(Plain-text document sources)

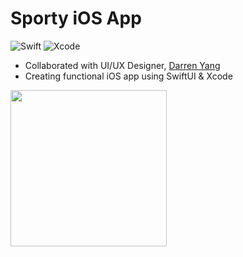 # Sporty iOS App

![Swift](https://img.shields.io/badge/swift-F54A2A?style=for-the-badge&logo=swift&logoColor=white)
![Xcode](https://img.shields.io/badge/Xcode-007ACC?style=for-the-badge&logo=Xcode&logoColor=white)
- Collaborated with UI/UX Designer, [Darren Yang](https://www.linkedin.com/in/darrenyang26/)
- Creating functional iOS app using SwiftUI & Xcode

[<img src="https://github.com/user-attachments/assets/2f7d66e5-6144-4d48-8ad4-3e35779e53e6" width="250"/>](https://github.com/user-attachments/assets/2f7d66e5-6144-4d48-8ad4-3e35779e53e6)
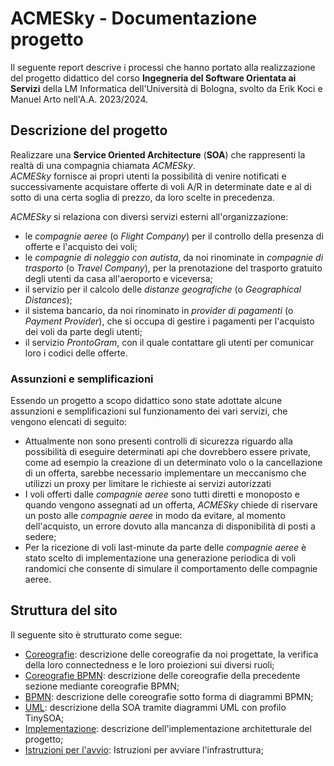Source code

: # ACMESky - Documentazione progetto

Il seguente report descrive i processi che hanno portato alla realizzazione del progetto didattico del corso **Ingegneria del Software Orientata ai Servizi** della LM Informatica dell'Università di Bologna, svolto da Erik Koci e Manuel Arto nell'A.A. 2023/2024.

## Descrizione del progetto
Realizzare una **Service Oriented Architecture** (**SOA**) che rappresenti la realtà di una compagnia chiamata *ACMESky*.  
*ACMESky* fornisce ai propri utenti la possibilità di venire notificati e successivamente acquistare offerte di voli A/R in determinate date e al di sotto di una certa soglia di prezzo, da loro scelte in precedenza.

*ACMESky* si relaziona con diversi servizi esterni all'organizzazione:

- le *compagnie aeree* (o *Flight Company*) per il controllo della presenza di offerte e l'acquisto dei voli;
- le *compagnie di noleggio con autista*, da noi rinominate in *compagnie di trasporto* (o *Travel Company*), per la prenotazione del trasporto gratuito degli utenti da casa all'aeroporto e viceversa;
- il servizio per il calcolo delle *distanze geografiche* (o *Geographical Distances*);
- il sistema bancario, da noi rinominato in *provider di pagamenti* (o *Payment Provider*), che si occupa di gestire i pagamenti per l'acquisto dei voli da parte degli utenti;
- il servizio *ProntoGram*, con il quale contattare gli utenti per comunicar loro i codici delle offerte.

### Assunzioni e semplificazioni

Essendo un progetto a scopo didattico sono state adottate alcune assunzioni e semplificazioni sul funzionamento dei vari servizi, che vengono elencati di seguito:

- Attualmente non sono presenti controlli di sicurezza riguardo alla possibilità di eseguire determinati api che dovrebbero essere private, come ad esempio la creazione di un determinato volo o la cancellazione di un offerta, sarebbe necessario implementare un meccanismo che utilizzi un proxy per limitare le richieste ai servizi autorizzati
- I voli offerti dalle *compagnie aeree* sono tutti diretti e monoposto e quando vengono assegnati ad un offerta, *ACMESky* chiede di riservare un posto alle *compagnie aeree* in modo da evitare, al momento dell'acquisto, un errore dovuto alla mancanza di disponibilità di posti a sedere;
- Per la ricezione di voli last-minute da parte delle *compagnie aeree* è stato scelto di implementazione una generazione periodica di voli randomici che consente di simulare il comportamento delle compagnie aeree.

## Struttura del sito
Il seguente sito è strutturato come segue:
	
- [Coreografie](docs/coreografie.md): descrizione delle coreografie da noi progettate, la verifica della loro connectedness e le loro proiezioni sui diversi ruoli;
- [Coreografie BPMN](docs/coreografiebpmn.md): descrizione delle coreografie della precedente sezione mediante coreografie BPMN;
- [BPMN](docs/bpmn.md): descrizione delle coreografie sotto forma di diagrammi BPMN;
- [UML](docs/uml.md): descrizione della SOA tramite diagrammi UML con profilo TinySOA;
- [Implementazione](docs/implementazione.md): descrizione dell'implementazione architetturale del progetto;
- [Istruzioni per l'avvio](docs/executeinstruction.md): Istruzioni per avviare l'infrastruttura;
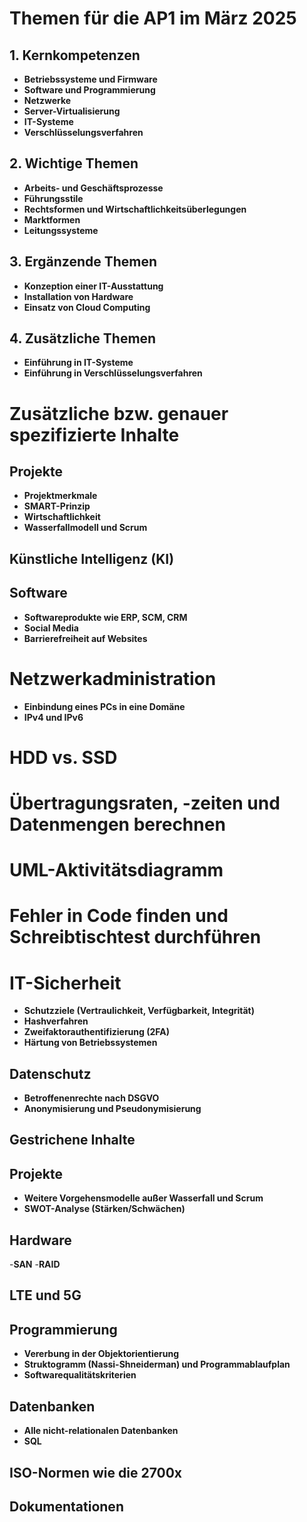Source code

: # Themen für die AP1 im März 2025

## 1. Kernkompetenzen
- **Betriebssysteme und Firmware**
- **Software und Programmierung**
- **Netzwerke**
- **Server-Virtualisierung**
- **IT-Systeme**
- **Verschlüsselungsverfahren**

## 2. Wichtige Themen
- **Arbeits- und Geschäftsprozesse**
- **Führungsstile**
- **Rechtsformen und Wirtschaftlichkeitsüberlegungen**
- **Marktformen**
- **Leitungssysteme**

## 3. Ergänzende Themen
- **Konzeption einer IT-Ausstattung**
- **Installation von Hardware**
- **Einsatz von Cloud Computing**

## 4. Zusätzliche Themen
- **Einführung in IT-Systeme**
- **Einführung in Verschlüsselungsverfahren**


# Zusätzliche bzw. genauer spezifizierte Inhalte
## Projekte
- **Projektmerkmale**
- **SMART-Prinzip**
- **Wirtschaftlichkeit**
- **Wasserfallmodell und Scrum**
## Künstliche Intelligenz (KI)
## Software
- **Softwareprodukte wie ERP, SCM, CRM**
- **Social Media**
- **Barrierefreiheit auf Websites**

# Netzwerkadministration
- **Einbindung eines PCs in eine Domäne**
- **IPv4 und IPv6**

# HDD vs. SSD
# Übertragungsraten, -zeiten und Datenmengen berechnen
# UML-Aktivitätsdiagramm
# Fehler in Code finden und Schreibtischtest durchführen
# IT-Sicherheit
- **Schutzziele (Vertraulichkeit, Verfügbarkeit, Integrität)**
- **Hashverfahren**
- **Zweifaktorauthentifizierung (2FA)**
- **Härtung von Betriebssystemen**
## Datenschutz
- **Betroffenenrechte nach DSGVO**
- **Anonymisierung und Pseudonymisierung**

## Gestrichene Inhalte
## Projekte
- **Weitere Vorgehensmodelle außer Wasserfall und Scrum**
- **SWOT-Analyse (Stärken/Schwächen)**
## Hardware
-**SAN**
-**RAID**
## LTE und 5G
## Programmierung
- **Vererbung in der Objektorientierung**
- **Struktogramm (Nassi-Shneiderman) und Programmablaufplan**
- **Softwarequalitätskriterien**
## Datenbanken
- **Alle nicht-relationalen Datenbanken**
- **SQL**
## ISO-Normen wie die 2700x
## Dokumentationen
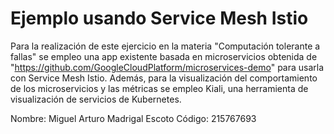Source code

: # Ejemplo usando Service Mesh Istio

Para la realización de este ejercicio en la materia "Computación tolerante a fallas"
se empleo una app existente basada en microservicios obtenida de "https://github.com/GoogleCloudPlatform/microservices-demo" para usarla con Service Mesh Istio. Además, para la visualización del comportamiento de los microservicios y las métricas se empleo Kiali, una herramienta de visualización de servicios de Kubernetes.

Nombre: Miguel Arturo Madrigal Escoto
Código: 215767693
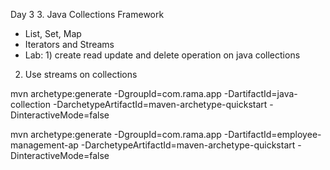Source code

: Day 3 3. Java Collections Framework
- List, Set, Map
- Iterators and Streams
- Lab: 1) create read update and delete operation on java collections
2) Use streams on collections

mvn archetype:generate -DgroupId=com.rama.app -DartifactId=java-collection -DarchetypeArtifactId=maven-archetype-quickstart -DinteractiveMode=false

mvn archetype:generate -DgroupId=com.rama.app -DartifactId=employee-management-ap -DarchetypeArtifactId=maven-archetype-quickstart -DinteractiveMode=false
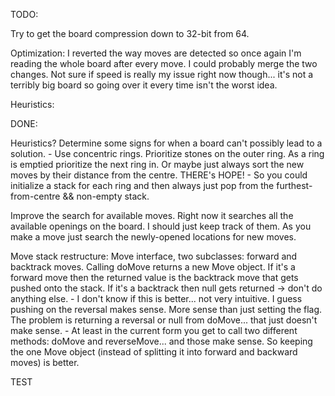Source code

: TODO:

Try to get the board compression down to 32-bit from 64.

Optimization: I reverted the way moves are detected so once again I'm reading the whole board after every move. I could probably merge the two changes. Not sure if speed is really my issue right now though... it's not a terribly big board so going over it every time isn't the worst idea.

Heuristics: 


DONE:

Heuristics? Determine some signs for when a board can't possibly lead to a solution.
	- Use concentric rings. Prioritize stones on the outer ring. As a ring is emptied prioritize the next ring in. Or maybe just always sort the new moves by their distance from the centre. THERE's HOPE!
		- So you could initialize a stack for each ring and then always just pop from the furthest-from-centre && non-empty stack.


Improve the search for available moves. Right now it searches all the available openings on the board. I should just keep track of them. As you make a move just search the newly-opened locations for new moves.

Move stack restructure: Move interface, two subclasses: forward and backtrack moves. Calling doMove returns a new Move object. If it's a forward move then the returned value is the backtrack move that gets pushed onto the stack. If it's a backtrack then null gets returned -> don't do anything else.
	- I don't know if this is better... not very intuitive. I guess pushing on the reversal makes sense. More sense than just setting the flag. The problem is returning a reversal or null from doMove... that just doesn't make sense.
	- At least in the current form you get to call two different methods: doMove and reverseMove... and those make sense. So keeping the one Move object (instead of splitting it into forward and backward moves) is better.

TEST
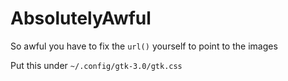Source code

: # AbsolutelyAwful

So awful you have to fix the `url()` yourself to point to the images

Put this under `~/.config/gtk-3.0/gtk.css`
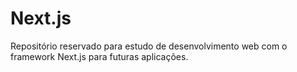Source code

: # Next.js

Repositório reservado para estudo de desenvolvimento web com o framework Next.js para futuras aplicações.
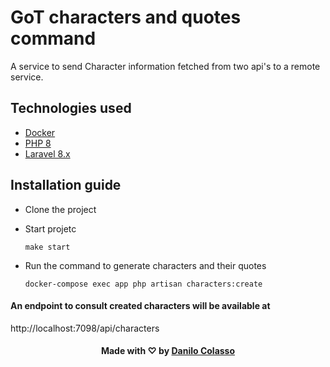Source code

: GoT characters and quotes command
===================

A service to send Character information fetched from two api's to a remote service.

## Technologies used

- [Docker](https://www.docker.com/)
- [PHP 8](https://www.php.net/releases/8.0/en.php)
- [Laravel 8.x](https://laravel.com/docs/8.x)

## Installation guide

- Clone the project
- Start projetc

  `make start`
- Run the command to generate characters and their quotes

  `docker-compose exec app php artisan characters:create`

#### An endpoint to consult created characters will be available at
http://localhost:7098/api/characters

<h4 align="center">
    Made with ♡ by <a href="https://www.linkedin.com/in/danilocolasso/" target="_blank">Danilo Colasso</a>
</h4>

## GOAL OF THE EXERCISE
Go to the line above holding "- Collaborated with", then copy exactly each line down to and including the one holding "si relaziona con", leaving pictures out.

## EXERCISE SOLUTION
- Collaborated with UI/UX Designer, [Darren Yang](https://www.linkedin.com/in/darrenyang26/)
- Creating functional iOS app using SwiftUI & Xcode

[<img src="https://github.com/user-attachments/assets/2f7d66e5-6144-4d48-8ad4-3e35779e53e6" width="250"/>](https://github.com/user-attachments/assets/2f7d66e5-6144-4d48-8ad4-3e35779e53e6)
Source code

: # ACMESky - Documentazione progetto

Il seguente report descrive i processi che hanno portato alla realizzazione del progetto didattico del corso **Ingegneria del Software Orientata ai Servizi** della LM Informatica dell'Università di Bologna, svolto da Erik Koci e Manuel Arto nell'A.A. 2023/2024.

## Descrizione del progetto
Realizzare una **Service Oriented Architecture** (**SOA**) che rappresenti la realtà di una compagnia chiamata *ACMESky*.  
*ACMESky* fornisce ai propri utenti la possibilità di venire notificati e successivamente acquistare offerte di voli A/R in determinate date e al di sotto di una certa soglia di prezzo, da loro scelte in precedenza.

*ACMESky* si relaziona con diversi servizi esterni all'organizzazione:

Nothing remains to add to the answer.